§ **AIM OF THE EXERCISE**
Leave out the pictures and retype everything else in the records below exactly.

§ **MATERIAL PROVIDED**
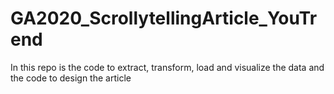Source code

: # GA2020_ScrollytellingArticle_YouTrend
 In this repo is the code to extract, transform, load and visualize the data and the code to design the article


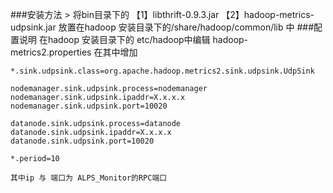 

###安装方法
    > 将bin目录下的 
        【1】libthrift-0.9.3.jar
        【2】hadoop-metrics-udpsink.jar
      放置在hadoop 安装目录下的/share/hadoop/common/lib 中
###配置说明
    在hadoop 安装目录下的 etc/hadoop中编辑 hadoop-metrics2.properties
    在其中增加
    
    *.sink.udpsink.class=org.apache.hadoop.metrics2.sink.udpsink.UdpSink
    
    nodemanager.sink.udpsink.process=nodemanager
    nodemanager.sink.udpsink.ipaddr=X.x.x.x
    nodemanager.sink.udpsink.port=10020
    
    datanode.sink.udpsink.process=datanode
    datanode.sink.udpsink.ipaddr=X.x.x.x
    datanode.sink.udpsink.port=10020
    
    *.period=10
    
    其中ip 与 端口为 ALPS_Monitor的RPC端口
    

  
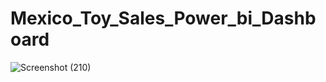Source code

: # Mexico_Toy_Sales_Power_bi_Dashboard

![Screenshot (210)](https://github.com/keshavsingh0753/Mexico_Toy_Sales_Power_bi_Dashboard/assets/121354906/483e81e6-bd66-439e-a5a4-e937e23d90bb)
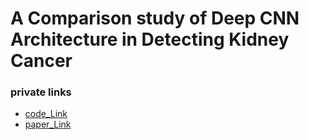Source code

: # A Comparison study of Deep CNN Architecture in Detecting Kidney Cancer
### private links
- [code_Link](https://drive.google.com/drive/folders/16gcgnZCcZXB36vJYgQ_KTSC4xY7yr4FC) 
- [paper_Link](https://drive.google.com/file/d/1y38VQoJFI-v8BTA8I0_hE3wvy5LxtH_u/view)
  
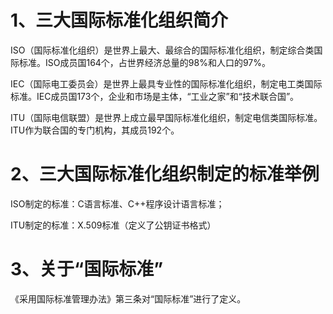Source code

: # 1、三大国际标准化组织简介

ISO（国际标准化组织）是世界上最大、最综合的国际标准化组织，制定综合类国际标准。ISO成员国164个，占世界经济总量的98%和人口的97%。

IEC（国际电工委员会）是世界上最具专业性的国际标准化组织，制定电工类国际标准。IEC成员国173个，企业和市场是主体，“工业之家”和“技术联合国”。 

ITU（国际电信联盟）是世界上成立最早国际标准化组织，制定电信类国际标准。ITU作为联合国的专门机构，其成员192个。

# 2、三大国际标准化组织制定的标准举例

ISO制定的标准：C语言标准、C++程序设计语言标准；

ITU制定的标准：X.509标准（定义了公钥证书格式）

# 3、关于“国际标准”

《采用国际标准管理办法》第三条对“国际标准”进行了定义。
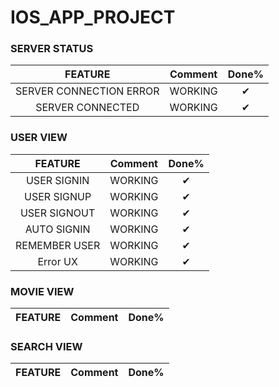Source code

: # IOS_APP_PROJECT

### SERVER STATUS
|FEATURE|Comment|Done%|
|:---:|:---:|:---:|
|SERVER CONNECTION ERROR|WORKING|✔|
|SERVER CONNECTED|WORKING|✔|


### USER VIEW
|FEATURE|Comment|Done%|
|:---:|:---:|:---:|
|USER SIGNIN|WORKING|✔|
|USER SIGNUP|WORKING|✔|
|USER SIGNOUT|WORKING|✔|
|AUTO SIGNIN|WORKING|✔|
|REMEMBER USER|WORKING|✔|
|Error UX|WORKING|✔|

### MOVIE VIEW
|FEATURE|Comment|Done%|
|:---:|:---:|:---:|

### SEARCH VIEW
|FEATURE|Comment|Done%|
|:---:|:---:|:---:|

§ **TASK RESULT**
Source code

: # GA2020_ScrollytellingArticle_YouTrend
 In this repo is the code to extract, transform, load and visualize the data and the code to design the article



###安装方法
    > 将bin目录下的 
        【1】libthrift-0.9.3.jar
        【2】hadoop-metrics-udpsink.jar
      放置在hadoop 安装目录下的/share/hadoop/common/lib 中
###配置说明
    在hadoop 安装目录下的 etc/hadoop中编辑 hadoop-metrics2.properties
    在其中增加
    
    *.sink.udpsink.class=org.apache.hadoop.metrics2.sink.udpsink.UdpSink
    
    nodemanager.sink.udpsink.process=nodemanager
    nodemanager.sink.udpsink.ipaddr=X.x.x.x
    nodemanager.sink.udpsink.port=10020
    
    datanode.sink.udpsink.process=datanode
    datanode.sink.udpsink.ipaddr=X.x.x.x
    datanode.sink.udpsink.port=10020
    
    *.period=10
    
    其中ip 与 端口为 ALPS_Monitor的RPC端口
    

  
Source code

: # Mexico_Toy_Sales_Power_bi_Dashboard

![Screenshot (210)](https://github.com/keshavsingh0753/Mexico_Toy_Sales_Power_bi_Dashboard/assets/121354906/483e81e6-bd66-439e-a5a4-e937e23d90bb)
Source code

: # A Comparison study of Deep CNN Architecture in Detecting Kidney Cancer
### private links
- [code_Link](https://drive.google.com/drive/folders/16gcgnZCcZXB36vJYgQ_KTSC4xY7yr4FC) 
- [paper_Link](https://drive.google.com/file/d/1y38VQoJFI-v8BTA8I0_hE3wvy5LxtH_u/view)
  
Source code

: # 1、三大国际标准化组织简介

ISO（国际标准化组织）是世界上最大、最综合的国际标准化组织，制定综合类国际标准。ISO成员国164个，占世界经济总量的98%和人口的97%。

IEC（国际电工委员会）是世界上最具专业性的国际标准化组织，制定电工类国际标准。IEC成员国173个，企业和市场是主体，“工业之家”和“技术联合国”。 

ITU（国际电信联盟）是世界上成立最早国际标准化组织，制定电信类国际标准。ITU作为联合国的专门机构，其成员192个。

# 2、三大国际标准化组织制定的标准举例

ISO制定的标准：C语言标准、C++程序设计语言标准；

ITU制定的标准：X.509标准（定义了公钥证书格式）

# 3、关于“国际标准”

《采用国际标准管理办法》第三条对“国际标准”进行了定义。
Source code

: # IOS_APP_PROJECT

### SERVER STATUS
|FEATURE|Comment|Done%|
|:---:|:---:|:---:|
|SERVER CONNECTION ERROR|WORKING|✔|
|SERVER CONNECTED|WORKING|✔|


### USER VIEW
|FEATURE|Comment|Done%|
|:---:|:---:|:---:|
|USER SIGNIN|WORKING|✔|
|USER SIGNUP|WORKING|✔|
|USER SIGNOUT|WORKING|✔|
|AUTO SIGNIN|WORKING|✔|
|REMEMBER USER|WORKING|✔|
|Error UX|WORKING|✔|

### MOVIE VIEW
|FEATURE|Comment|Done%|
|:---:|:---:|:---:|

### SEARCH VIEW
|FEATURE|Comment|Done%|
|:---:|:---:|:---:|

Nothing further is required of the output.